What the exhibition, a project by the students of the Srishti School of Art and Design, showcased at the Anna Vasanthi Sanga was artworks that record the way of life in the area of Halsuru.Right here right now
Its title “Igle Ivagle”, meaning “Right here, Right Now” in Kannada, is an indicator that the exhibition is set in the contemporary and not in the past, according to curator, Nihaal Faizal.
Spread over two rooms on the ground floor of the building, the exhibition featured films by students projected in different corners. Each of these films showcased a particular activity in the area, including worship, wood cutting or painting signboards.

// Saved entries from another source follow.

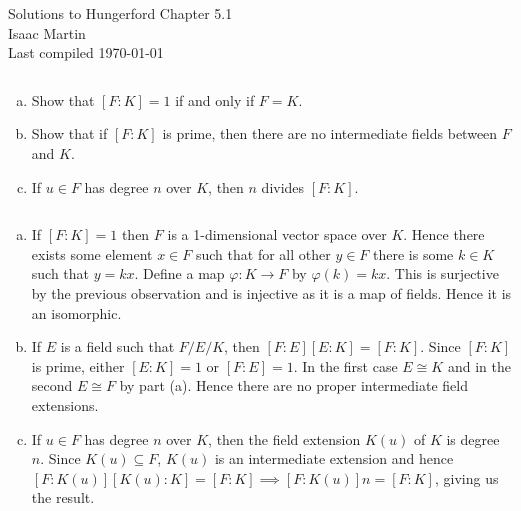 
\usepackage{tikz}
\usetikzlibrary{positioning,calc,intersections,through,backgrounds, shapes.geometric, decorations.markings,arrows}


\setcounter{section}{1}

\pagestyle{empty}
	\LARGE
\begin{center}
	Solutions to Hungerford Chapter 5.1 \\
	\Large
	Isaac Martin \\
    Last compiled \today
\end{center}
\normalsize
\vspace{-4mm}
\hru

\begin{homework}[e]
    \prob $ $
    \begin{enumerate}[(a)]
        \item Show that $[F:K] = 1$ if and only if $F = K$.
        \item Show that if $[F:K]$ is prime, then there are no intermediate fields between $F$ and $K$.
        \item If $u\in F$ has degree $n$ over $K$, then $n$ divides $[F:K]$.
    \end{enumerate}
    \begin{prf}
        $ $
        \begin{enumerate}[(a)]
            \item If $[F:K] = 1$ then $F$ is a 1-dimensional vector space over $K$. Hence there exists some element $x \in F$ such that for all other $y \in F$ there is some $k \in K$ such that $y = kx$. Define a map $\varphi:K\to F$ by $\varphi(k) = kx$. This is surjective by the previous observation and is injective as it is a map of fields. Hence it is an isomorphic.
            \item If $E$ is a field such that $F/E/K$, then $[F:E][E:K] = [F:K]$. Since $[F:K]$ is prime, either $[E:K] = 1$ or $[F:E] = 1$. In the first case $E\cong K$ and in the second $E \cong F$ by part (a). Hence there are no proper intermediate field extensions.
            \item If $u\in F$ has degree $n$ over $K$, then the field extension $K(u)$ of $K$ is degree $n$. Since $K(u) \subseteq F$, $K(u)$ is an intermediate extension and hence $[F:K(u)][K(u):K] = [F:K] \implies [F:K(u)]n = [F:K]$, giving us the result.
        \end{enumerate}
    \end{prf}
\end{homework}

“Whether it is painting, or moving wood, these are gestures that become rituals because of repetition. And this is relevant to any action we do on a daily basis and in such a location, there are rituals for everything. There are different people doing different things and bumping into each other, and the exhibition showcases our perception of their lives to the audience,” says Nihaal. There were also films that explored the neighbourhood through a fictional perspective. “What I did was to link the different works together. I categorized them into the works that explore gestures or rituals and works that explore fictional narratives. Since they were all based on the same space, that was my starting point to begin connecting,” he adds.
The painted signboards in one of the films, which are actually titles of the different artworks, were also displayed as artworks, alongside postcards, of the “businesswomen of Shivaji Nagar”. The postcards, by Anwesha Chakraborty, showcased women at work in various entrepreneurial occupations.
“I walked around Shivaji Nagar and I saw that most of the jobs seemed male-dominated and when I explored some more I found some women who seemed independent entrepreneurs and they inspired me. I wanted to give them some importance, ” says Anwesha. “The basic idea of the exhibition is also to showcase the hidden stories of Shivajinagar.”